Nanoscale Infrared Spectroscopy and Imaging: Breaking the Diffraction Limit by 50 Fold
Develop a set of technologies combining nanoscale probes and infrared spectroscopy to enable a measurement platform capable of imaging chemical composition at resolutions below 100 nanometers.
Sponsor: Anasys Instruments Corp3944 State Street
Santa Barbara, CA 93105
Anasys Instruments has proposed developing a suite of technology innovations that, together, will constitute the world's first infrared (IR) spectroscopy system for chemical composition imaging at scales below 100 nanometers. IR spectroscopy has been a workhorse of materials analysis for decades, and is a standard technique for determining the chemical composition of both pure materials and blends. The wavelength of infrared light, however, imposes physical limits: conventional IR spectroscopy cannot resolve features smaller than 5 microns in theory (and 10 microns in practice). Chemistry, biochemistry and microelectronics researchers who are now exploring nanoscale structures and devices have had to do without this invaluable tool. Anasys Instruments plans to link IR spectroscopy to a nanoscale probe to produce an instrument capable of chemical imaging/spectroscopy at scales below 100 nanometers, 50 times better than the current state of the art. The key innovation is to use a nanoscale probe to sense the sample response at each point on the surface to the absorption of specific frequencies of IR radiation, thus evading the optical limits of conventional spectroscopy.
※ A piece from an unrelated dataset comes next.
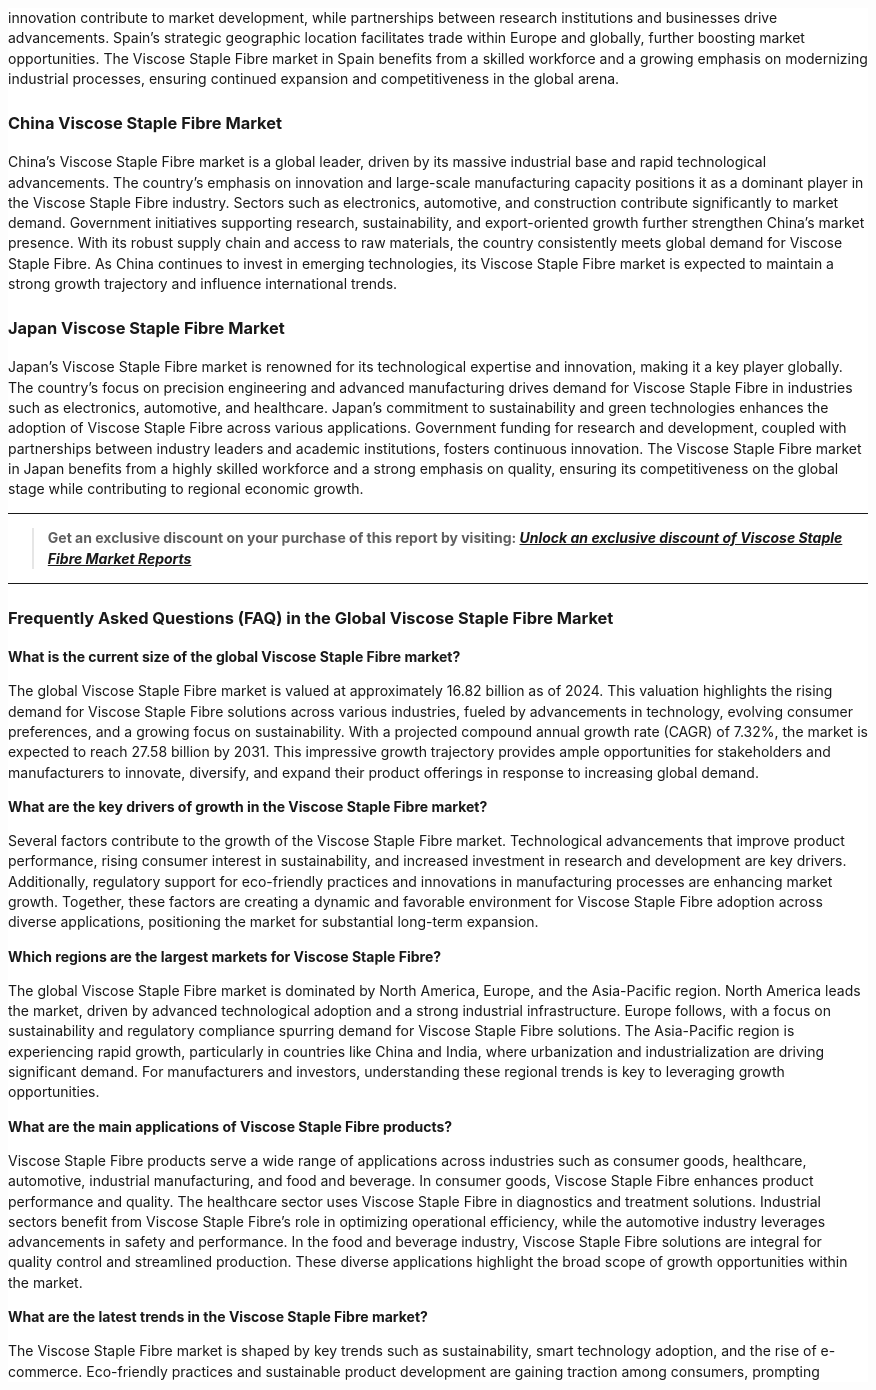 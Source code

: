 innovation contribute to market development, while partnerships between research institutions and businesses drive advancements. Spain&rsquo;s strategic geographic location facilitates trade within Europe and globally, further boosting market opportunities. The Viscose Staple Fibre market in Spain benefits from a skilled workforce and a growing emphasis on modernizing industrial processes, ensuring continued expansion and competitiveness in the global arena.</p><h3>China Viscose Staple Fibre Market</h3><p>China&rsquo;s Viscose Staple Fibre market is a global leader, driven by its massive industrial base and rapid technological advancements. The country&rsquo;s emphasis on innovation and large-scale manufacturing capacity positions it as a dominant player in the Viscose Staple Fibre industry. Sectors such as electronics, automotive, and construction contribute significantly to market demand. Government initiatives supporting research, sustainability, and export-oriented growth further strengthen China&rsquo;s market presence. With its robust supply chain and access to raw materials, the country consistently meets global demand for Viscose Staple Fibre. As China continues to invest in emerging technologies, its Viscose Staple Fibre market is expected to maintain a strong growth trajectory and influence international trends.</p><h3>Japan Viscose Staple Fibre Market</h3><p>Japan&rsquo;s Viscose Staple Fibre market is renowned for its technological expertise and innovation, making it a key player globally. The country&rsquo;s focus on precision engineering and advanced manufacturing drives demand for Viscose Staple Fibre in industries such as electronics, automotive, and healthcare. Japan&rsquo;s commitment to sustainability and green technologies enhances the adoption of Viscose Staple Fibre across various applications. Government funding for research and development, coupled with partnerships between industry leaders and academic institutions, fosters continuous innovation. The Viscose Staple Fibre market in Japan benefits from a highly skilled workforce and a strong emphasis on quality, ensuring its competitiveness on the global stage while contributing to regional economic growth.</p><hr /><blockquote><p><strong>Get an exclusive discount on your purchase of this report by visiting: <em><a href="://marketresearchpulse.com/ask-for-discount/50464?utm_source=Github&amp;utm_medium=023">Unlock an exclusive discount of Viscose Staple Fibre Market Reports</a></em>&nbsp;</strong></p></blockquote><hr /><h3>Frequently Asked Questions (FAQ) in the Global Viscose Staple Fibre Market</h3><p><strong>What is the current size of the global Viscose Staple Fibre market?</strong></p><p>The global Viscose Staple Fibre market is valued at approximately 16.82 billion as of 2024. This valuation highlights the rising demand for Viscose Staple Fibre solutions across various industries, fueled by advancements in technology, evolving consumer preferences, and a growing focus on sustainability. With a projected compound annual growth rate (CAGR) of 7.32%, the market is expected to reach 27.58 billion by 2031. This impressive growth trajectory provides ample opportunities for stakeholders and manufacturers to innovate, diversify, and expand their product offerings in response to increasing global demand.</p><p><strong>What are the key drivers of growth in the Viscose Staple Fibre market?</strong></p><p>Several factors contribute to the growth of the Viscose Staple Fibre market. Technological advancements that improve product performance, rising consumer interest in sustainability, and increased investment in research and development are key drivers. Additionally, regulatory support for eco-friendly practices and innovations in manufacturing processes are enhancing market growth. Together, these factors are creating a dynamic and favorable environment for Viscose Staple Fibre adoption across diverse applications, positioning the market for substantial long-term expansion.</p><p><strong>Which regions are the largest markets for Viscose Staple Fibre?</strong></p><p>The global Viscose Staple Fibre market is dominated by North America, Europe, and the Asia-Pacific region. North America leads the market, driven by advanced technological adoption and a strong industrial infrastructure. Europe follows, with a focus on sustainability and regulatory compliance spurring demand for Viscose Staple Fibre solutions. The Asia-Pacific region is experiencing rapid growth, particularly in countries like China and India, where urbanization and industrialization are driving significant demand. For manufacturers and investors, understanding these regional trends is key to leveraging growth opportunities.</p><p><strong>What are the main applications of Viscose Staple Fibre products?</strong></p><p>Viscose Staple Fibre products serve a wide range of applications across industries such as consumer goods, healthcare, automotive, industrial manufacturing, and food and beverage. In consumer goods, Viscose Staple Fibre enhances product performance and quality. The healthcare sector uses Viscose Staple Fibre in diagnostics and treatment solutions. Industrial sectors benefit from Viscose Staple Fibre&rsquo;s role in optimizing operational efficiency, while the automotive industry leverages advancements in safety and performance. In the food and beverage industry, Viscose Staple Fibre solutions are integral for quality control and streamlined production. These diverse applications highlight the broad scope of growth opportunities within the market.</p><p><strong>What are the latest trends in the Viscose Staple Fibre market?</strong></p><p>The Viscose Staple Fibre market is shaped by key trends such as sustainability, smart technology adoption, and the rise of e-commerce. Eco-friendly practices and sustainable product development are gaining traction among consumers, prompting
The project requires fundamental breakthroughs in several multi—disciplinary areas including (but not limited to) nanoscale probe technology that can sense IR absorption and detection algorithms that can minimize background noise and crosstalk. If successful, a nanoscale IR spectroscopy platform like this would have applications across a broad range of industries and disciplines, including nanoscale chemical analysis to improve the properties of advanced composite materials, improved process control and measurements for nanoscale lithography in the semiconductor industry, and cell-level assay for detecting aggressive prostate cancer, a diagnostic tool that alone could have an economic impact approaching $1 billion a year.